MATERIAL PROVIDED START

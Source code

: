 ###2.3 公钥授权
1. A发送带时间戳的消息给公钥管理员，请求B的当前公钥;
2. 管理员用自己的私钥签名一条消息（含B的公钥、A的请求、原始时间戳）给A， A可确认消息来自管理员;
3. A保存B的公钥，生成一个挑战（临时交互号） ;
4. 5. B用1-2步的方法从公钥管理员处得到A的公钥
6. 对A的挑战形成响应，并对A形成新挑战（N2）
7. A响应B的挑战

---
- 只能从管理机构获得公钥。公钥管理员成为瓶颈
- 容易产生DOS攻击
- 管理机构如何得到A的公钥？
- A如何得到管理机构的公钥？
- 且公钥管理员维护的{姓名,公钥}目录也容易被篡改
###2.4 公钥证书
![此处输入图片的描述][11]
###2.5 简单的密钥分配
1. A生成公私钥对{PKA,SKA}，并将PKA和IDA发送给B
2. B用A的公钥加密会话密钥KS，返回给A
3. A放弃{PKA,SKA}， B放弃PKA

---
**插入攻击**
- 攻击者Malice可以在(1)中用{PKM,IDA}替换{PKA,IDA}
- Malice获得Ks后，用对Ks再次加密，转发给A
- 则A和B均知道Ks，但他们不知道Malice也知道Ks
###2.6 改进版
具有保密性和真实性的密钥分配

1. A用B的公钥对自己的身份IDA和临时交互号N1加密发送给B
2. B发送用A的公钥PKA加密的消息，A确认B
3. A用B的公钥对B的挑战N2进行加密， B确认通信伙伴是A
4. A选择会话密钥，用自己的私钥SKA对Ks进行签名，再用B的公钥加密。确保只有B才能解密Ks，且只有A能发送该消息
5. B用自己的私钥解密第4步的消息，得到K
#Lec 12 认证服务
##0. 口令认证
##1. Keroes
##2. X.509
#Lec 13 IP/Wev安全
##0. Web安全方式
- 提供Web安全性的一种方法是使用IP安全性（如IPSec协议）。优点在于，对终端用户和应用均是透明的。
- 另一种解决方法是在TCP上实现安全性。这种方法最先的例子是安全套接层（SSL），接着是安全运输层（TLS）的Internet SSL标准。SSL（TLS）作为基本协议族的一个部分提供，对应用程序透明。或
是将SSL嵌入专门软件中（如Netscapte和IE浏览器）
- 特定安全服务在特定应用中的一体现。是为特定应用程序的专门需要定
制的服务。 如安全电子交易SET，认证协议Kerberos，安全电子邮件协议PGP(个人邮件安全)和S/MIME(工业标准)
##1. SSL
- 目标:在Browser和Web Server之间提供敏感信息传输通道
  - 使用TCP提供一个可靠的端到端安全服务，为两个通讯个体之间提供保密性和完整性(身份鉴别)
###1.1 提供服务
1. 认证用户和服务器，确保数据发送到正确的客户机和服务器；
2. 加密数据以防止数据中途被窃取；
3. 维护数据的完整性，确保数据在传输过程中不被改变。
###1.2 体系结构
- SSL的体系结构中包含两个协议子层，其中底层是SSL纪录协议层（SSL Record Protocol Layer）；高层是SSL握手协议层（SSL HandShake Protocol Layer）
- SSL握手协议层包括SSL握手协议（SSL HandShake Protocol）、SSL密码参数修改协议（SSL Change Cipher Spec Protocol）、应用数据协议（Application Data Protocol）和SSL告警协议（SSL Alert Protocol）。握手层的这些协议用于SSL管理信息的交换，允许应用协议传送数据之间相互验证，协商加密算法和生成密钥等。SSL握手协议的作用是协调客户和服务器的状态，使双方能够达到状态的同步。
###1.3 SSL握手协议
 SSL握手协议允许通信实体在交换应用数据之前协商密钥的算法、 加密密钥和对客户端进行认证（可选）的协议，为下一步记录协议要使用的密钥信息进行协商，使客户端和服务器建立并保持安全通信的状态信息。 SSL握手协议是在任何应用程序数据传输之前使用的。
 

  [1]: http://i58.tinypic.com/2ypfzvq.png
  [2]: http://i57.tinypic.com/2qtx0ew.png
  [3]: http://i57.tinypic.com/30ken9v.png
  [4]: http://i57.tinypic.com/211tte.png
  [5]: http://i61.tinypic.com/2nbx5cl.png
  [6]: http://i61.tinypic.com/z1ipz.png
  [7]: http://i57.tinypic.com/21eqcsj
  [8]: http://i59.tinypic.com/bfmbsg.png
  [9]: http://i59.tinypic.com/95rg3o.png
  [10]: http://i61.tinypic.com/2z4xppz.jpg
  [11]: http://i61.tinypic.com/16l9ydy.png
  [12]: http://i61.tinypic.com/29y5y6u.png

MATERIAL PROVIDED END

=== TASK DESCRIPTION ===
Please print the records above exactly, leaving nothing out.

=== SOLUTION ===
Source code

: ###2.3 公钥授权
1. A发送带时间戳的消息给公钥管理员，请求B的当前公钥;
2. 管理员用自己的私钥签名一条消息（含B的公钥、A的请求、原始时间戳）给A， A可确认消息来自管理员;
3. A保存B的公钥，生成一个挑战（临时交互号） ;
4. 5. B用1-2步的方法从公钥管理员处得到A的公钥
6. 对A的挑战形成响应，并对A形成新挑战（N2）
7. A响应B的挑战

---
- 只能从管理机构获得公钥。公钥管理员成为瓶颈
- 容易产生DOS攻击
- 管理机构如何得到A的公钥？
- A如何得到管理机构的公钥？
- 且公钥管理员维护的{姓名,公钥}目录也容易被篡改
###2.4 公钥证书
![此处输入图片的描述][11]
###2.5 简单的密钥分配
1. A生成公私钥对{PKA,SKA}，并将PKA和IDA发送给B
2. B用A的公钥加密会话密钥KS，返回给A
3. A放弃{PKA,SKA}， B放弃PKA

---
**插入攻击**
- 攻击者Malice可以在(1)中用{PKM,IDA}替换{PKA,IDA}
- Malice获得Ks后，用对Ks再次加密，转发给A
- 则A和B均知道Ks，但他们不知道Malice也知道Ks
###2.6 改进版
具有保密性和真实性的密钥分配

1. A用B的公钥对自己的身份IDA和临时交互号N1加密发送给B
2. B发送用A的公钥PKA加密的消息，A确认B
3. A用B的公钥对B的挑战N2进行加密， B确认通信伙伴是A
4. A选择会话密钥，用自己的私钥SKA对Ks进行签名，再用B的公钥加密。确保只有B才能解密Ks，且只有A能发送该消息
5. B用自己的私钥解密第4步的消息，得到K
#Lec 12 认证服务
##0. 口令认证
##1. Keroes
##2. X.509
#Lec 13 IP/Wev安全
##0. Web安全方式
- 提供Web安全性的一种方法是使用IP安全性（如IPSec协议）。优点在于，对终端用户和应用均是透明的。
- 另一种解决方法是在TCP上实现安全性。这种方法最先的例子是安全套接层（SSL），接着是安全运输层（TLS）的Internet SSL标准。SSL（TLS）作为基本协议族的一个部分提供，对应用程序透明。或
是将SSL嵌入专门软件中（如Netscapte和IE浏览器）
- 特定安全服务在特定应用中的一体现。是为特定应用程序的专门需要定
制的服务。 如安全电子交易SET，认证协议Kerberos，安全电子邮件协议PGP(个人邮件安全)和S/MIME(工业标准)
##1. SSL
- 目标:在Browser和Web Server之间提供敏感信息传输通道
  - 使用TCP提供一个可靠的端到端安全服务，为两个通讯个体之间提供保密性和完整性(身份鉴别)
###1.1 提供服务
1. 认证用户和服务器，确保数据发送到正确的客户机和服务器；
2. 加密数据以防止数据中途被窃取；
3. 维护数据的完整性，确保数据在传输过程中不被改变。
###1.2 体系结构
- SSL的体系结构中包含两个协议子层，其中底层是SSL纪录协议层（SSL Record Protocol Layer）；高层是SSL握手协议层（SSL HandShake Protocol Layer）
- SSL握手协议层包括SSL握手协议（SSL HandShake Protocol）、SSL密码参数修改协议（SSL Change Cipher Spec Protocol）、应用数据协议（Application Data Protocol）和SSL告警协议（SSL Alert Protocol）。握手层的这些协议用于SSL管理信息的交换，允许应用协议传送数据之间相互验证，协商加密算法和生成密钥等。SSL握手协议的作用是协调客户和服务器的状态，使双方能够达到状态的同步。
###1.3 SSL握手协议
 SSL握手协议允许通信实体在交换应用数据之前协商密钥的算法、 加密密钥和对客户端进行认证（可选）的协议，为下一步记录协议要使用的密钥信息进行协商，使客户端和服务器建立并保持安全通信的状态信息。 SSL握手协议是在任何应用程序数据传输之前使用的。
 

  [1]: http://i58.tinypic.com/2ypfzvq.png
  [2]: http://i57.tinypic.com/2qtx0ew.png
  [3]: http://i57.tinypic.com/30ken9v.png
  [4]: http://i57.tinypic.com/211tte.png
  [5]: http://i61.tinypic.com/2nbx5cl.png
  [6]: http://i61.tinypic.com/z1ipz.png
  [7]: http://i57.tinypic.com/21eqcsj
  [8]: http://i59.tinypic.com/bfmbsg.png
  [9]: http://i59.tinypic.com/95rg3o.png
  [10]: http://i61.tinypic.com/2z4xppz.jpg
  [11]: http://i61.tinypic.com/16l9ydy.png
  [12]: http://i61.tinypic.com/29y5y6u.png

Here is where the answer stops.